### [Task instructions]
Reproduce, unaltered, the line with "则$f'_x(0,1, - 1)" along with every line that follows it in the records, up to the last.

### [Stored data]

Content starts

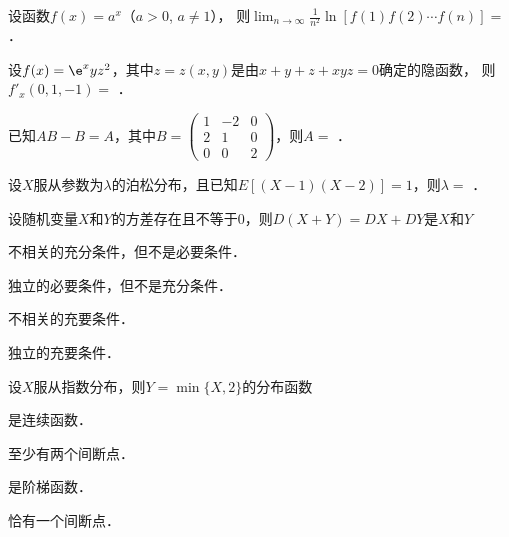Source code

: \documentclass[plain,noanswer,medmath]{../../template/jnuexam}
\begin{document}






\begin{problem}
设函数$f(x) = a^x$（$a > 0$, $a \ne 1$），
则$\lim_{n \to \infty} \frac{1}{n^2}\ln[f(1)f(2) \cdots f(n)] =$ \fillin{}．
\end{problem}


\begin{problem}
设$f(x) = \e^x yz^2$，其中$z = z(x,y)$是由$x + y + z + xyz = 0$确定的隐函数，
则$f'_x(0,1, - 1) =$ \fillin{}．
\end{problem}




\begin{problem}
已知$AB - B = A$，其中$B = \begin{pmatrix}
  1 & -2 & 0 \\
  2 &  1 & 0 \\
  0 &  0 & 2
\end{pmatrix}$，则$A =$ \fillin{}．
\end{problem}


\begin{problem}
设$X$服从参数为$\lambda$的泊松分布，且已知$E[(X - 1)(X - 2)] = 1$，则$\lambda =$ \fillin{}．
\end{problem}










\begin{problem}
设随机变量$X$和$Y$的方差存在且不等于$0$，则$D(X + Y) = DX + DY$是$X$和$Y$\pickout{}
\begin{abcd}
\item 不相关的充分条件，但不是必要条件．
\item 独立的必要条件，但不是充分条件．
\item 不相关的充要条件．
\item 独立的充要条件．
\end{abcd}
\end{problem}


\begin{problem}
设$X$服从指数分布，则$Y = \min \{X,2\}$的分布函数\pickout{}
\begin{abcd}
\item 是连续函数．
\item 至少有两个间断点．
\item 是阶梯函数．
\item 恰有一个间断点．
\end{abcd}
\end{problem}
\end{document}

Content ends

### [Reply]
则$f'_x(0,1, - 1) =$ \fillin{}．
\end{problem}




\begin{problem}
已知$AB - B = A$，其中$B = \begin{pmatrix}
  1 & -2 & 0 \\
  2 &  1 & 0 \\
  0 &  0 & 2
\end{pmatrix}$，则$A =$ \fillin{}．
\end{problem}


\begin{problem}
设$X$服从参数为$\lambda$的泊松分布，且已知$E[(X - 1)(X - 2)] = 1$，则$\lambda =$ \fillin{}．
\end{problem}










\begin{problem}
设随机变量$X$和$Y$的方差存在且不等于$0$，则$D(X + Y) = DX + DY$是$X$和$Y$\pickout{}
\begin{abcd}
\item 不相关的充分条件，但不是必要条件．
\item 独立的必要条件，但不是充分条件．
\item 不相关的充要条件．
\item 独立的充要条件．
\end{abcd}
\end{problem}


\begin{problem}
设$X$服从指数分布，则$Y = \min \{X,2\}$的分布函数\pickout{}
\begin{abcd}
\item 是连续函数．
\item 至少有两个间断点．
\item 是阶梯函数．
\item 恰有一个间断点．
\end{abcd}
\end{problem}
\end{document}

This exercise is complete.